Sometimes my marriage seems unreal. Not in a gushy “I married Prince Charming, this is a dream come true” way, but in an “I’m not sure this counts as a real marriage” way.
When we said “I do,” eight people were standing at the altar. Eight people with lives in progress. Eight people healing from loss. Eight people with wildly different feelings about what was happening and what had come before.
We married in the middle of our lives. Gabe and I were already both full-time parents to three busy little ones each, balancing those responsibilities with our corporate jobs. Our households were fully established, with stocked kitchen cupboards and standing carpool rotations.
First marriages start much lighter. Only two people make promises, usually at the start of their adult lives, unencumbered by much of anything. The early days of my marriage to my first husband, Billy, were filled with late-night movie marathons and early-afternoon brunch dates. We had no joint responsibilities and very few individual ones. We had time to dream together, to talk about what we each wanted out of our life together. In those conversations, all things seemed possible.
Gabe and I talked about getting married, to be sure, and we dreamed some. The difference is that the time between our dreams and reality was much shorter. My first husband and I started talking about raising teenagers nearly 20 years before our oldest hit that milestone, and we had to put our money where our mouths had been. Gabe and I talked about raising teenagers, got married, and were in the thick of it.
Our established lives as single parents meant that many of our choices as a new couple were made for us. We didn’t look for the home of our dreams — if we had, we’d be in a 100-year-old Victorian in a small riverside town. Our housing criteria — seven bedrooms, a strict budget, in my kids’ school district but at the northernmost point to ensure a short work commute for Gabe — narrowed our choices to two houses. Two. One that looked like it had recently been used to manufacture meth, and the one we bought. I sold a car I loved because we needed a vehicle that seats eight. Our jobs, once changeable should a whim strike, are required for soccer fees and college savings and health insurance.
First-time newlyweds establish ritual and tradition together, choosing where to go for holidays and how to celebrate milestones together.

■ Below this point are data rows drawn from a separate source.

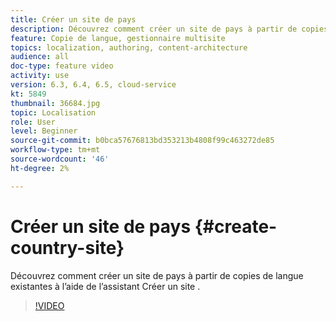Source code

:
 ```yaml
---
title: Créer un site de pays
description: Découvrez comment créer un site de pays à partir de copies de langue existantes à l’aide de l’assistant Créer un site .
feature: Copie de langue, gestionnaire multisite
topics: localization, authoring, content-architecture
audience: all
doc-type: feature video
activity: use
version: 6.3, 6.4, 6.5, cloud-service
kt: 5849
thumbnail: 36684.jpg
topic: Localisation
role: User
level: Beginner
source-git-commit: b0bca57676813bd353213b4808f99c463272de85
workflow-type: tm+mt
source-wordcount: '46'
ht-degree: 2%

---
```



# Créer un site de pays {#create-country-site}

Découvrez comment créer un site de pays à partir de copies de langue existantes à l’aide de l’assistant Créer un site .

>[!VIDEO](https://video.tv.adobe.com/v/36684?quality=12&learn=on)
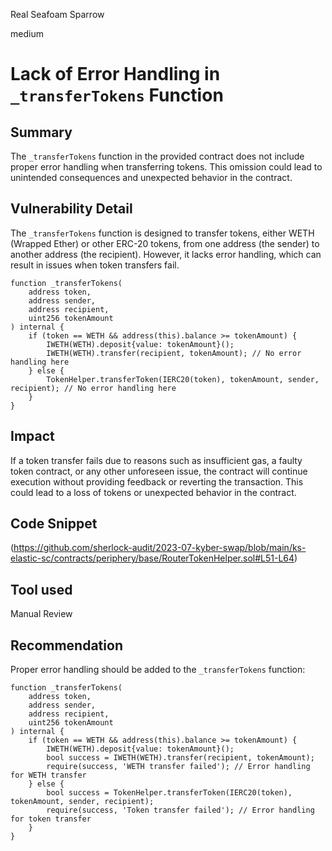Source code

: Real Seafoam Sparrow

medium

# Lack of Error Handling in `_transferTokens` Function
## Summary
The `_transferTokens` function in the provided contract does not include proper error handling when transferring tokens. This omission could lead to unintended consequences and unexpected behavior in the contract.
## Vulnerability Detail
The `_transferTokens` function is designed to transfer tokens, either WETH (Wrapped Ether) or other ERC-20 tokens, from one address (the sender) to another address (the recipient). However, it lacks error handling, which can result in issues when token transfers fail.
```solidity
function _transferTokens(
    address token,
    address sender,
    address recipient,
    uint256 tokenAmount
) internal {
    if (token == WETH && address(this).balance >= tokenAmount) {
        IWETH(WETH).deposit{value: tokenAmount}();
        IWETH(WETH).transfer(recipient, tokenAmount); // No error handling here
    } else {
        TokenHelper.transferToken(IERC20(token), tokenAmount, sender, recipient); // No error handling here
    }
}
```
## Impact
If a token transfer fails due to reasons such as insufficient gas, a faulty token contract, or any other unforeseen issue, the contract will continue execution without providing feedback or reverting the transaction. This could lead to a loss of tokens or unexpected behavior in the contract.
## Code Snippet
(https://github.com/sherlock-audit/2023-07-kyber-swap/blob/main/ks-elastic-sc/contracts/periphery/base/RouterTokenHelper.sol#L51-L64)
## Tool used

Manual Review

## Recommendation
Proper error handling should be added to the `_transferTokens` function:
```solidity
function _transferTokens(
    address token,
    address sender,
    address recipient,
    uint256 tokenAmount
) internal {
    if (token == WETH && address(this).balance >= tokenAmount) {
        IWETH(WETH).deposit{value: tokenAmount}();
        bool success = IWETH(WETH).transfer(recipient, tokenAmount);
        require(success, 'WETH transfer failed'); // Error handling for WETH transfer
    } else {
        bool success = TokenHelper.transferToken(IERC20(token), tokenAmount, sender, recipient);
        require(success, 'Token transfer failed'); // Error handling for token transfer
    }
}
```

Our rituals and traditions for our first year were a jumble of hand-me-downs and required appearances. Carving out space for our new family was challenging.

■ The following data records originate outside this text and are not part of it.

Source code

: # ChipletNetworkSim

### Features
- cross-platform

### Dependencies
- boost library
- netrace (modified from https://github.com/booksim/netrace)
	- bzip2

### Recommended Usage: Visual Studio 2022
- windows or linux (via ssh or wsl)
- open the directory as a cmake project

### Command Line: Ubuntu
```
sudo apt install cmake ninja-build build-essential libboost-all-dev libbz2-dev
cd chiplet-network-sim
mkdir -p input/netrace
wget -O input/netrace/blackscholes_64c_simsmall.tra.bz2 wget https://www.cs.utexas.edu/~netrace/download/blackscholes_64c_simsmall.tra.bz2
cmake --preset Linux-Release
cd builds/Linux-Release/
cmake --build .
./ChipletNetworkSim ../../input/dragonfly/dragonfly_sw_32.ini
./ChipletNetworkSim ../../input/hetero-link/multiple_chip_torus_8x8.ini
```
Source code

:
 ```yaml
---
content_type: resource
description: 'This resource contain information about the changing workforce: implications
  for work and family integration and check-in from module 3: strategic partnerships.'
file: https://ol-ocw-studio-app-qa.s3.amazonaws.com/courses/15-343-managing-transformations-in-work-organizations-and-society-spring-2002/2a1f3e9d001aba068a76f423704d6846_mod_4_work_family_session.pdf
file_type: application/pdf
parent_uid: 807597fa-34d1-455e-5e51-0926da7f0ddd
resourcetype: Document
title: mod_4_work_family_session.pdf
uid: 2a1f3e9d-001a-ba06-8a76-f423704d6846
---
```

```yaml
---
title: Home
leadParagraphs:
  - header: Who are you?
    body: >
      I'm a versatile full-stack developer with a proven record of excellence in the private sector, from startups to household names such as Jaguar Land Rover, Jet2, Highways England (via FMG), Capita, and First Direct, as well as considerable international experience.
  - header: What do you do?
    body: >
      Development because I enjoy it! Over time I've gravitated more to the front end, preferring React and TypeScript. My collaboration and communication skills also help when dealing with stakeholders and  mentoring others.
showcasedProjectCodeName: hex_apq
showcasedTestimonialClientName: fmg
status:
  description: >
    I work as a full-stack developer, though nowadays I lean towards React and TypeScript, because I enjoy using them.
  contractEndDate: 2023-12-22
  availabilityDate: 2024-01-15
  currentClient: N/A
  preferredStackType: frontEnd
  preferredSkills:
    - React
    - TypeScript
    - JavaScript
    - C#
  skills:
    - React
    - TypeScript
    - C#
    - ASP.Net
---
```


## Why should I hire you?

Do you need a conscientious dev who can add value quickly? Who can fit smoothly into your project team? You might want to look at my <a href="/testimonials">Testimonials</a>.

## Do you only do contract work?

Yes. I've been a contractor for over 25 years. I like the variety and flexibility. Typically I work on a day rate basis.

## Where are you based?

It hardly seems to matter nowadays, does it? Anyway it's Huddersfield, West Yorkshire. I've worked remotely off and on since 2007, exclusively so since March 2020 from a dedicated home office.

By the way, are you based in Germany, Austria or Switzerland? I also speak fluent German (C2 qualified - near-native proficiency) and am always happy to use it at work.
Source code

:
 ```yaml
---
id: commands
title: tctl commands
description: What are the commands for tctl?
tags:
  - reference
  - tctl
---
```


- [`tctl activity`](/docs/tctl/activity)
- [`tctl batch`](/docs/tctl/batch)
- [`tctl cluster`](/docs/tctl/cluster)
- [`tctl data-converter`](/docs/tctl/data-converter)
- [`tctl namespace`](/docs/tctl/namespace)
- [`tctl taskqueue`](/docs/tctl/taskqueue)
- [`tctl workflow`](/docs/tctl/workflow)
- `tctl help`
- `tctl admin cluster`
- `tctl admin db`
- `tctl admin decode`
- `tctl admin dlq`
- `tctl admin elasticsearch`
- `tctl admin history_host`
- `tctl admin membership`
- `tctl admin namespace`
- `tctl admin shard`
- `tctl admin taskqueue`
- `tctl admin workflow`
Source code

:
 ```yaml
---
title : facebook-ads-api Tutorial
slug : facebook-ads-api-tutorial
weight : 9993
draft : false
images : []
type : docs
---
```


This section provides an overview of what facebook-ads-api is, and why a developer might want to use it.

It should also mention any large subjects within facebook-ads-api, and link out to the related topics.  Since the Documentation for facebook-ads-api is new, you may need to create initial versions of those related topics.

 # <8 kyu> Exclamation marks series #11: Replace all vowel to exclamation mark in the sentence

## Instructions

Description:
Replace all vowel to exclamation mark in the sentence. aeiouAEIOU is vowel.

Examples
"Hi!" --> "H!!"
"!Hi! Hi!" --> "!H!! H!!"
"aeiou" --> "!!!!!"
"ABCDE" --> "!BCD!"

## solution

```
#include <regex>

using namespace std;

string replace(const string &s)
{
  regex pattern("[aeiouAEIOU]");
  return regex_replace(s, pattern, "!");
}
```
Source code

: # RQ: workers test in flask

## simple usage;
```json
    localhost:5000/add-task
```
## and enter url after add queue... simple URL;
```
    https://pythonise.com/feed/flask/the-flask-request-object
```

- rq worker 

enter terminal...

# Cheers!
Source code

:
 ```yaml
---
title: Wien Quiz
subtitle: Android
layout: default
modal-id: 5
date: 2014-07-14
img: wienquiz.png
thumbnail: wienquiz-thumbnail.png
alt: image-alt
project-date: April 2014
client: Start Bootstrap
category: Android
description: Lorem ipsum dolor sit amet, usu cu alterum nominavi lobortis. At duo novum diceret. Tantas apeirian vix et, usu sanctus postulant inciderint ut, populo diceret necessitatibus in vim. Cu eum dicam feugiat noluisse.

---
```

First families enjoy wild, unabashed cultural support. Wedding and baby showers abound, and social media feeds explode with pictures of new couples, new life. Second families are born of brokenness, tinged with failure, and that mutes celebrations.
“You’ve already been married,” a co-worker explained to me. “No need to make a fuss.”
Never mind that Gabe is unquestionably the love of my life. Never mind that this time I actually knew what I was committing to and still joyously pursued that choice. My second marriage feels more authentic than my first in its foundation and my soul-to-soul relationship with my husband, but the world hasn’t seen it that way.
When my oldest son joined me and my first husband, he did so in the realest sense. His birth tied me and Billy together for the rest of our lives. Last night in the kitchen, that 16-year-old baby told me about a particularly tough history passage he was studying. As he talked, he ran his hands through his curly hair and became, for an instant, the Billy I loved in college. Sharing our children from the moment we heard their first cries is a bond unbroken by our divorce, and one we’ll share forever. Gabe and I won’t have that.
Second marriages also have a much larger cast of characters than any first marriage. Gabe and I interact regularly with our exes and their new spouses, former in-laws, and current in-laws. Decisions made by two people in first families are often made or influenced by four or more adults in stepfamilies. Summer vacation scheduling starts in January around here because of all the parties involved. Co-parenting is a daily reality. Generally, those in first marriages don’t interact regularly with former flames, perhaps for good reason.
It’s no wonder that 67% of second marriages end in divorce. The differences between my first and second marriages are stark — less freedom to make decisions, less social support, fewer ties that bind. Gabe and I have many more people involved and much more daily work to keep our world spinning than Billy and I did in our early years together. I sometimes don’t recognize this as a marriage without the markers of dreaming, building a family, defining ourselves as the center of our universe.
Gabe knows I worry that we aren’t building anything together, that we aren’t “real.” He knows I feel the lack of social support keenly and am weighed down by the complexity of our lives. He’s heard me quote the statistics, and quietly assures me that won’t be us. He tells me about the land he saw advertised that will work for our river house and smiles when he says “just 10 more years.” He reminds me that this family we’re building started at a different point than first families do, but will emerge strong and healthy. He makes time for us to get away alone together and make memories that belong only to us.
Gabe is my partner, helping me adjust my perspective and redistributing the load when it feels too heavy. This marriage, different in every way from our firsts, is authentic. It is unquestionably, remarkably real. And Gabe is my fairy tale hero.